Copy each line from the data that has the word "utilty" in it.

---

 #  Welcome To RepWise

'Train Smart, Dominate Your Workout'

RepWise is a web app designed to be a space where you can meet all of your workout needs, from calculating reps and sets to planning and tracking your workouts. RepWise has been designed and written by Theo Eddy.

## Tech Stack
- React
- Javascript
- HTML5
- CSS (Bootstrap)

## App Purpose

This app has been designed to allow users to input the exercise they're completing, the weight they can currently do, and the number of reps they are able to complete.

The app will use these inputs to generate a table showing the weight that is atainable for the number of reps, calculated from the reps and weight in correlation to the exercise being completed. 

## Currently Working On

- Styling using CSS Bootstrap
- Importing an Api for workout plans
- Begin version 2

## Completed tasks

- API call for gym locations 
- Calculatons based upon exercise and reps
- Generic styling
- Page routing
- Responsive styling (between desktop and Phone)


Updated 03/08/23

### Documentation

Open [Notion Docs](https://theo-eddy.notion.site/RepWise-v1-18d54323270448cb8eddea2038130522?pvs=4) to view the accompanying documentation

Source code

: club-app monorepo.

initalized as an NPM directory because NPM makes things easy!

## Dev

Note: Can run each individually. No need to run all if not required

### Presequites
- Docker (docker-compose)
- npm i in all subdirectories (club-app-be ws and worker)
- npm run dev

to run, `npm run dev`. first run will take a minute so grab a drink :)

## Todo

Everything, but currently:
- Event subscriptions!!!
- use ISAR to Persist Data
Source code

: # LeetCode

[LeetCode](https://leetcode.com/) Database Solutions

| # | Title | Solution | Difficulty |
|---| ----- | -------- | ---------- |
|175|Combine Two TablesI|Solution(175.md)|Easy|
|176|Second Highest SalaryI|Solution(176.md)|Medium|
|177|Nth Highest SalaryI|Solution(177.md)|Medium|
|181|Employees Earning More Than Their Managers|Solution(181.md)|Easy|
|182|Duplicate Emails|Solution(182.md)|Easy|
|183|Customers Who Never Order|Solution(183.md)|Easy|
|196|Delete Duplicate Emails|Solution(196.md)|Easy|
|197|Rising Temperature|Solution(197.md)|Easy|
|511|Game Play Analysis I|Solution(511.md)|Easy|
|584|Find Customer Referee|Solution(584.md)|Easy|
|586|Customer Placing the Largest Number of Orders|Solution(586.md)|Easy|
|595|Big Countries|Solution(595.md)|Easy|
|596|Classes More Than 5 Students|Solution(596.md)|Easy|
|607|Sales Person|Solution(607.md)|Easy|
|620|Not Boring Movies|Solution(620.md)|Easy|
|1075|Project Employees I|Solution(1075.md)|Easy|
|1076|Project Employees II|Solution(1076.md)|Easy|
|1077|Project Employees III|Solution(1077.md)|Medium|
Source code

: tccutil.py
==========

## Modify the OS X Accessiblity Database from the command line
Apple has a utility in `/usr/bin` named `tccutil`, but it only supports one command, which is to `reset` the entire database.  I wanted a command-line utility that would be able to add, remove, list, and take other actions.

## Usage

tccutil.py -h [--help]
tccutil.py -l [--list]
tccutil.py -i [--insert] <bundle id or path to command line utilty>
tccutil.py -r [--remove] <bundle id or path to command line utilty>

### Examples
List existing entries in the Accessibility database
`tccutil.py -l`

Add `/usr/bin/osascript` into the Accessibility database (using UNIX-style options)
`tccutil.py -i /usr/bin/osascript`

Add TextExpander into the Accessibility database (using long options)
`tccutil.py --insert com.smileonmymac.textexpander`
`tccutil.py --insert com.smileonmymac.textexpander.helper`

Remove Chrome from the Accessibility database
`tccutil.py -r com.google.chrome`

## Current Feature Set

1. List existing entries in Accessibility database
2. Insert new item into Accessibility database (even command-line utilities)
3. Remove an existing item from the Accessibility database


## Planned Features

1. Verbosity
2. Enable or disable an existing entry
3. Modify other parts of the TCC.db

---

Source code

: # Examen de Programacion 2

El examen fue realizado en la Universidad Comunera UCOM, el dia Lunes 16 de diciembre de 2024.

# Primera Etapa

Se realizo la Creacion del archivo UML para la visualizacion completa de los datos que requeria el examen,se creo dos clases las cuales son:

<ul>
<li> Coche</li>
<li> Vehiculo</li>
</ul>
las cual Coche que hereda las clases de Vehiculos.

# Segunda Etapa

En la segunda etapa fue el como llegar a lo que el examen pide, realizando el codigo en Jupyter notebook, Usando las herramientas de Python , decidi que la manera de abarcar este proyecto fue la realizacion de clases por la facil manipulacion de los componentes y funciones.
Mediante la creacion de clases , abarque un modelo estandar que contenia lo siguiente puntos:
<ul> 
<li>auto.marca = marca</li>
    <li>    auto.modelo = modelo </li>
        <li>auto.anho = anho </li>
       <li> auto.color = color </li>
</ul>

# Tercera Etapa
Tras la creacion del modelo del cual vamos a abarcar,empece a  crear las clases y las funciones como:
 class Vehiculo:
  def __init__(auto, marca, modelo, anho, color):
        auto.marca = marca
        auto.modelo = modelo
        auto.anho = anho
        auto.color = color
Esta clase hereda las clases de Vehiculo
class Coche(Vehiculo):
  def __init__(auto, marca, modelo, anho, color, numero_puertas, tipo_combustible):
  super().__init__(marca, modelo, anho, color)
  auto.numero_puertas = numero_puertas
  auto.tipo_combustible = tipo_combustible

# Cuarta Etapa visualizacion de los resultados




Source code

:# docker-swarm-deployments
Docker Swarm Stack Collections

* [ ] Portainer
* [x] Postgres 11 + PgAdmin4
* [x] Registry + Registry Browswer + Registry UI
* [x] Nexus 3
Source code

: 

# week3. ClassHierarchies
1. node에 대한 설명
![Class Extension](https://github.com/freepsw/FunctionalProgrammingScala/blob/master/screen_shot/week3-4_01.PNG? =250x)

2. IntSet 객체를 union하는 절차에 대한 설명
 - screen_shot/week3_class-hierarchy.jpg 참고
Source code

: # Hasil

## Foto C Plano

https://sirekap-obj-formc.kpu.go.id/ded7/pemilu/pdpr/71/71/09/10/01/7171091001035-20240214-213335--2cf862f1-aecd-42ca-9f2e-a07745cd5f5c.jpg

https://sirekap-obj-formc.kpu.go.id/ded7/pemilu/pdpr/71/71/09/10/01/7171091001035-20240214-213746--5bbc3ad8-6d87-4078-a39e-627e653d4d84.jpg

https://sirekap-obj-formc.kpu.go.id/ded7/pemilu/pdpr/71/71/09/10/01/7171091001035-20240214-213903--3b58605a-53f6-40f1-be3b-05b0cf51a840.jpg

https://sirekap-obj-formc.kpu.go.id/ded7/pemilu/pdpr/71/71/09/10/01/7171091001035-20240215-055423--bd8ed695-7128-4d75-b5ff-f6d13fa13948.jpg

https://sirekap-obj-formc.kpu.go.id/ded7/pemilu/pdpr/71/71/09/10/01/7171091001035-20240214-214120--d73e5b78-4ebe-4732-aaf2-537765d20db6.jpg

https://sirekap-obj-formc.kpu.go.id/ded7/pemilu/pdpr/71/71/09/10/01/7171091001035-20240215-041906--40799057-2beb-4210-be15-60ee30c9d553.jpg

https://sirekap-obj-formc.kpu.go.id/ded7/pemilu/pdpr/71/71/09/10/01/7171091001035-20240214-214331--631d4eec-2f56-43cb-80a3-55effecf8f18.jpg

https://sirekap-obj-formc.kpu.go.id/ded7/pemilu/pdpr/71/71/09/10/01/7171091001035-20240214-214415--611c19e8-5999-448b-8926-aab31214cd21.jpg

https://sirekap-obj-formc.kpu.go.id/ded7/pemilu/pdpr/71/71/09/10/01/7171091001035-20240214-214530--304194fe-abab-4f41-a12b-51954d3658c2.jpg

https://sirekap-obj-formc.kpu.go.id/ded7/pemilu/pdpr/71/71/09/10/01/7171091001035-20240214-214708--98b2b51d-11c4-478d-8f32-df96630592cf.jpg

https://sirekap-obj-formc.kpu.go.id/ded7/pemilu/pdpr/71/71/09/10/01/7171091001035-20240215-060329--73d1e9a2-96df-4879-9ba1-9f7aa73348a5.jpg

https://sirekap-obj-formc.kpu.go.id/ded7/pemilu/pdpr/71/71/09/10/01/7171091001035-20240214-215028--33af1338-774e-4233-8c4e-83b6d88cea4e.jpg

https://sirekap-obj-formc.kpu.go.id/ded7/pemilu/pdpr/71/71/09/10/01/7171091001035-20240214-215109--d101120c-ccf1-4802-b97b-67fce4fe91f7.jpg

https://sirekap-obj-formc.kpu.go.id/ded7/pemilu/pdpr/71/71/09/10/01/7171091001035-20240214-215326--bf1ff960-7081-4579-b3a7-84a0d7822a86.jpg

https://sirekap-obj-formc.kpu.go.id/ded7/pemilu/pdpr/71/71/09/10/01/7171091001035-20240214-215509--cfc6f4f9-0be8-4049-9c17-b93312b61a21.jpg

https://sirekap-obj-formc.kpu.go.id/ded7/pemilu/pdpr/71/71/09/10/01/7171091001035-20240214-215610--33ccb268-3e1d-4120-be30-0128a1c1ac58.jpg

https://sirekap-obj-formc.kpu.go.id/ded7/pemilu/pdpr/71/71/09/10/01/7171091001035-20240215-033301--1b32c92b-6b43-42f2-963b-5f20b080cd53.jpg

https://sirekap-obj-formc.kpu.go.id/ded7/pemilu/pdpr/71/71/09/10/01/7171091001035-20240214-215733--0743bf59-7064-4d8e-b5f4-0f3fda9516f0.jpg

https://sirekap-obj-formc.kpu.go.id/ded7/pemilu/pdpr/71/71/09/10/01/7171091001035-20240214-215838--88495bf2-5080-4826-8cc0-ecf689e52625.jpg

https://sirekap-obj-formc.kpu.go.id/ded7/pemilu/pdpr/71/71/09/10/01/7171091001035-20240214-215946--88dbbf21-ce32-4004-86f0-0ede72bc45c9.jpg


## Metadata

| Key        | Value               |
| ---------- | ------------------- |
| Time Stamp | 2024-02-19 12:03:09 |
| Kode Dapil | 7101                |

---

**Answer section:**
tccutil.py -i [--insert] <bundle id or path to command line utilty>
tccutil.py -r [--remove] <bundle id or path to command line utilty>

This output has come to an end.